Ask HN: How would you improve Hacker News? - geckoquaint
======
randycupertino
Mandatory flair when people submit posts so later everyone can search by
topic.

"machine learning" "health tech" "web dev" "biotech" "systems" ... etc.

There's just too much new content to constantly keep up and always spot
articles about one topic if you are interested. The search doesn't really work
for this either.

------
krapp
Most of my "suggestions" have to do with the UX and some of them are probably
coming eventually, and a lot have been suggested by other people as well. Let
the metaposting begin ...

\- collapsible comments.

\- auto merging of identical stories into subtrees on the new/news pages so no
one story can overwhelm it

\- collapse comments on identical stories into subtrees on the new comments
page so no one story can overwhelm it

\- don't show comments from stories on the new comments page which are more
than two levels deep, because they're not likely to be directly relevant to
the OP (and it discourages fueling possible flamewars.)

\- don't show comments on the new comments page which have been voted down, to
discourage drive-by downvotes.

\- don't allow voting from the new comments page - if someone wants to vote
they should have to actually read the thread.

\- links to comments on the new comments page should lead to the parent of
that comment, where it exists, to include part of the context.

\- the ability to sort a thread chronologically.

\- a way to save threads and comments other than upvoting them.

\- a way to unsave threads and comments.

\- reversible voting.

\- remove the greying out of text posts.

\- remove the greying out of downvotes.

\- remove visible karma counts.

\- don't allow posts to be deleted after they've been replied to, _or_ auto-
kill or auto-prune replies to a deleted post.
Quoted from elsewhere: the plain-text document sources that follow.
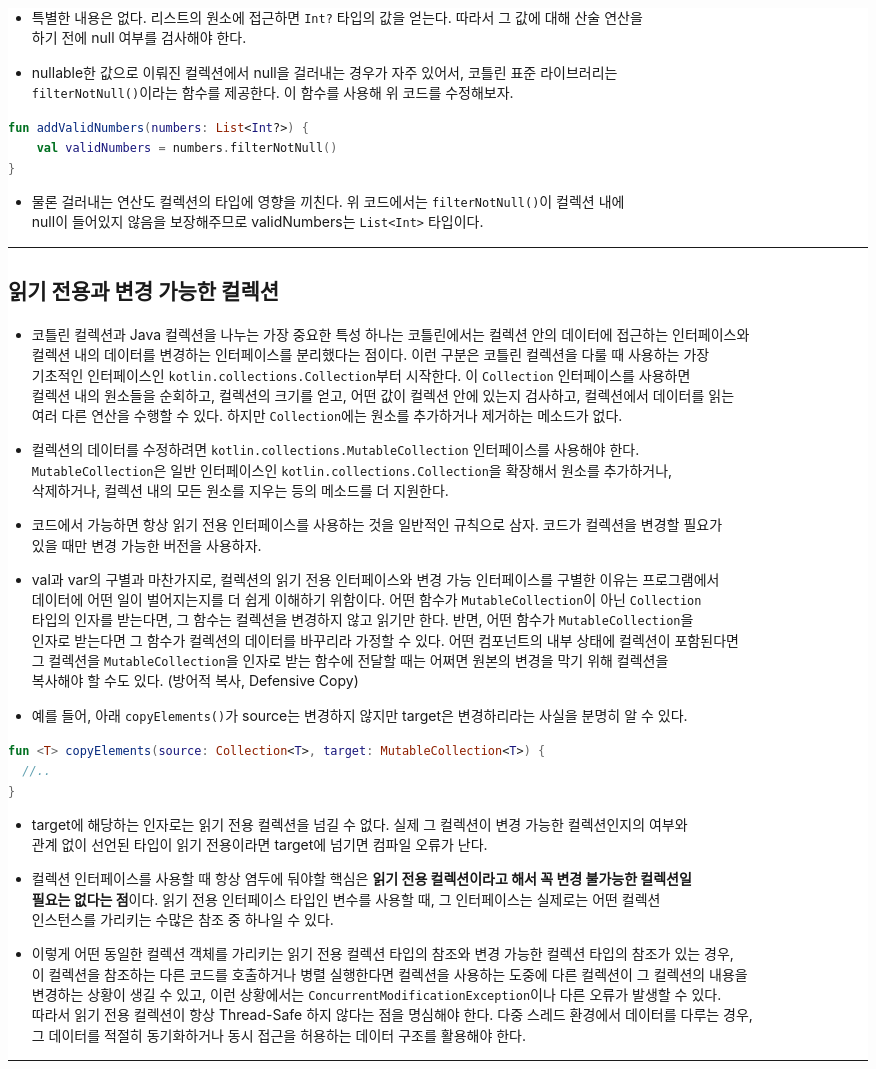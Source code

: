 - 특별한 내용은 없다. 리스트의 원소에 접근하면 `Int?` 타입의 값을 얻는다. 따라서 그 값에 대해 산술 연산을  
  하기 전에 null 여부를 검사해야 한다.

- nullable한 값으로 이뤄진 컬렉션에서 null을 걸러내는 경우가 자주 있어서, 코틀린 표준 라이브러리는  
  `filterNotNull()`이라는 함수를 제공한다. 이 함수를 사용해 위 코드를 수정해보자.

```kt
fun addValidNumbers(numbers: List<Int?>) {
    val validNumbers = numbers.filterNotNull()
}
```

- 물론 걸러내는 연산도 컬렉션의 타입에 영향을 끼친다. 위 코드에서는 `filterNotNull()`이 컬렉션 내에  
  null이 들어있지 않음을 보장해주므로 validNumbers는 `List<Int>` 타입이다.

---

## 읽기 전용과 변경 가능한 컬렉션

- 코틀린 컬렉션과 Java 컬렉션을 나누는 가장 중요한 특성 하나는 코틀린에서는 컬렉션 안의 데이터에 접근하는 인터페이스와  
  컬렉션 내의 데이터를 변경하는 인터페이스를 분리했다는 점이다. 이런 구분은 코틀린 컬렉션을 다룰 때 사용하는 가장  
  기초적인 인터페이스인 `kotlin.collections.Collection`부터 시작한다. 이 `Collection` 인터페이스를 사용하면  
  컬렉션 내의 원소들을 순회하고, 컬렉션의 크기를 얻고, 어떤 값이 컬렉션 안에 있는지 검사하고, 컬렉션에서 데이터를 읽는  
  여러 다른 연산을 수행할 수 있다. 하지만 `Collection`에는 원소를 추가하거나 제거하는 메소드가 없다.

- 컬렉션의 데이터를 수정하려면 `kotlin.collections.MutableCollection` 인터페이스를 사용해야 한다.  
  `MutableCollection`은 일반 인터페이스인 `kotlin.collections.Collection`을 확장해서 원소를 추가하거나,  
  삭제하거나, 컬렉션 내의 모든 원소를 지우는 등의 메소드를 더 지원한다.

- 코드에서 가능하면 항상 읽기 전용 인터페이스를 사용하는 것을 일반적인 규칙으로 삼자. 코드가 컬렉션을 변경할 필요가  
  있을 때만 변경 가능한 버전을 사용하자.

- val과 var의 구별과 마찬가지로, 컬렉션의 읽기 전용 인터페이스와 변경 가능 인터페이스를 구별한 이유는 프로그램에서  
  데이터에 어떤 일이 벌어지는지를 더 쉽게 이해하기 위함이다. 어떤 함수가 `MutableCollection`이 아닌 `Collection`  
  타입의 인자를 받는다면, 그 함수는 컬렉션을 변경하지 않고 읽기만 한다. 반면, 어떤 함수가 `MutableCollection`을  
  인자로 받는다면 그 함수가 컬렉션의 데이터를 바꾸리라 가정할 수 있다. 어떤 컴포넌트의 내부 상태에 컬렉션이 포함된다면  
  그 컬렉션을 `MutableCollection`을 인자로 받는 함수에 전달할 때는 어쩌면 원본의 변경을 막기 위해 컬렉션을  
  복사해야 할 수도 있다. (방어적 복사, Defensive Copy)

- 예를 들어, 아래 `copyElements()`가 source는 변경하지 않지만 target은 변경하리라는 사실을 분명히 알 수 있다.

```kt
fun <T> copyElements(source: Collection<T>, target: MutableCollection<T>) {
  //..
}
```

- target에 해당하는 인자로는 읽기 전용 컬렉션을 넘길 수 없다. 실제 그 컬렉션이 변경 가능한 컬렉션인지의 여부와  
  관계 없이 선언된 타입이 읽기 전용이라면 target에 넘기면 컴파일 오류가 난다.

- 컬렉션 인터페이스를 사용할 때 항상 염두에 둬야할 핵심은 **읽기 전용 컬렉션이라고 해서 꼭 변경 불가능한 컬렉션일**  
  **필요는 없다는 점**이다. 읽기 전용 인터페이스 타입인 변수를 사용할 때, 그 인터페이스는 실제로는 어떤 컬렉션  
  인스턴스를 가리키는 수많은 참조 중 하나일 수 있다.

- 이렇게 어떤 동일한 컬렉션 객체를 가리키는 읽기 전용 컬렉션 타입의 참조와 변경 가능한 컬렉션 타입의 참조가 있는 경우,  
  이 컬렉션을 참조하는 다른 코드를 호출하거나 병렬 실행한다면 컬렉션을 사용하는 도중에 다른 컬렉션이 그 컬렉션의 내용을  
  변경하는 상황이 생길 수 있고, 이런 상황에서는 `ConcurrentModificationException`이나 다른 오류가 발생할 수 있다.  
  따라서 읽기 전용 컬렉션이 항상 Thread-Safe 하지 않다는 점을 명심해야 한다. 다중 스레드 환경에서 데이터를 다루는 경우,  
  그 데이터를 적절히 동기화하거나 동시 접근을 허용하는 데이터 구조를 활용해야 한다.

---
\- an option to change your username.

\- display green usernames as a randomly generated hash. This would hopefully
discourage trolls adopting personas with ironic and insulting usernames, which
seems to happen a lot.

\- boards, hashtags, _some_ extra bit of abstraction to sort stories by.

\- replace shadowbanning with actual banning _or_ show a message to a banned
user when they're logged in informing them of their status and that their
comments will need community approval for the time being. Basically, no longer
expect it to work by fooling people.

------
jelavich
better purging of identical topics. I see the same article or topic appear
several times over a few days.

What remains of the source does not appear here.